While many are praising the defensive qualities of a playoffs-bound Chicago, we are just glad the defensive units did not bother showing up for this one and we had the privilege of watching two blistering offenses in full flow. If either of these teams goes on to win the Super Bowl, they can pinpoint this match as one of the key moments of their season.

It was raining touchdowns in the all-time classic between the Chiefs and the Rams.


When the league fixtures were announced in the summer, the Saints-Eagles match-up was singled out as a test of the two team’s NFC championship credentials. Unlike the Rams and Chiefs extravaganza, though, this ended up being a damp squib of a game. 
Philadelphia just did not turn up, while the Saints — the hottest team in the league at the moment — were imperiously led by Drew Brees to a blowout 48-7 win, which now sits in the record books as worst defeat in the Eagles’ history. 
Brees threw for 363 yards and four touchdowns, meaning that the 9-1 Saints have now scored 40-plus points in three matches in a row and have become the first team in the Super Bowl era to post at least 40 points six times in the first 10 games of the season.
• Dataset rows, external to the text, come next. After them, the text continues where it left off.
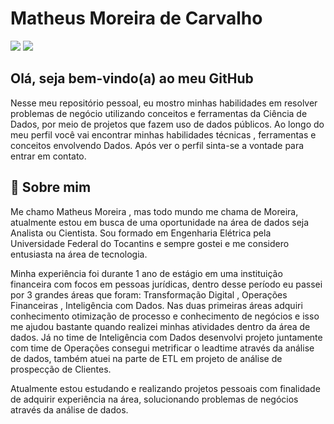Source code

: 


# Matheus Moreira de Carvalho
  <a href = "mailto:matheus311mc@gmail.com"><img src="https://img.shields.io/badge/Gmail-D14836?style=for-the-badge&logo=gmail&logoColor=white" target="_blank"></a>
  <a href="https://www.linkedin.com/in/matheus-m-carvalho/" target="_blank"><img src="https://img.shields.io/badge/-LinkedIn-%230077B5?style=for-the-badge&logo=linkedin&logoColor=white" target="_blank"></a> 
</div>


## Olá, seja bem-vindo(a) ao meu GitHub
Nesse meu repositório pessoal, eu mostro minhas habilidades em resolver problemas de negócio utilizando conceitos e ferramentas da Ciência de Dados, por meio de projetos que fazem uso de dados públicos. Ao longo do meu perfil 
você vai encontrar minhas habilidades técnicas , ferramentas e conceitos envolvendo Dados. Após ver o perfil sinta-se a vontade para entrar em contato. 
## 🚀 Sobre mim
Me chamo Matheus Moreira , mas todo mundo me chama de Moreira, atualmente estou em busca de uma oportunidade na área de dados seja Analista ou Cientista.
Sou formado em Engenharia Elétrica pela Universidade Federal do Tocantins e sempre gostei e me considero entusiasta na área de tecnologia.

Minha experiência foi durante 1 ano de estágio em uma instituição financeira com focos em pessoas jurídicas, dentro desse período eu passei por 3 grandes áreas que foram: Transformação Digital , Operações Financeiras , Inteligência com Dados. Nas duas primeiras áreas adquiri conhecimento otimização de processo e conhecimento de negócios e isso me ajudou bastante quando realizei minhas atividades dentro da área de dados. Já no time de Inteligência com Dados desenvolvi projeto juntamente com time de Operações consegui metrificar o leadtime através da análise de dados, também atuei na parte de ETL em projeto de análise de prospecção de Clientes.

Atualmente estou estudando e realizando projetos pessoais com finalidade de adquirir experiência na área, solucionando problemas de negócios através da análise de dados.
It will take a very good team to stop this Saints side from claiming glory in Atlanta next February.

Drew Brees was once again in imperious form for the ever-improving and dangerous Saints. 


Gridiron is an extremely technical and tactical sport, with coaches and players spending weeks perfecting certain plays. But sometimes a moment of sheer athletic prowess wins out and blows all the spreadsheets and playbook analysis out the window. Week 11 saw its fair share of brilliant moments — from Kenny Golladay’s sublime touchdown catch for the Lions against Carolina, to Juju Smith-Schuster’s unbelievable grab for the Steelers on a late, game-winning drive, not forgetting Odell Beckham’s strength to hold on in the end-zone for a Giants score against Tampa Bay. And those moments are exactly why millions of people tune in to the NFL every week.

Kenny Golladay with his moment of magic during Detriot's 20-19 win over Carolina. 


Much progress has been made in preventing concussion and serious head injuries in the NFL in recent years. Rule changes and safety measures have been implemented, and we are beginning to see a reduction in the number of head and neck traumas. But in sport, horror injuries can happen — and there is little the league can do to prevent the kind of leg breaks Washington’s Alex Smith suffered during their game against the Texans. Everyone watching immediately knew the severity of the break, and it is clear Smith faces a lengthy recovery. Such injuries can end careers. Here’s hoping he makes it back.

Alex Smith being stretchered off after his horror injury suffered against the Texans.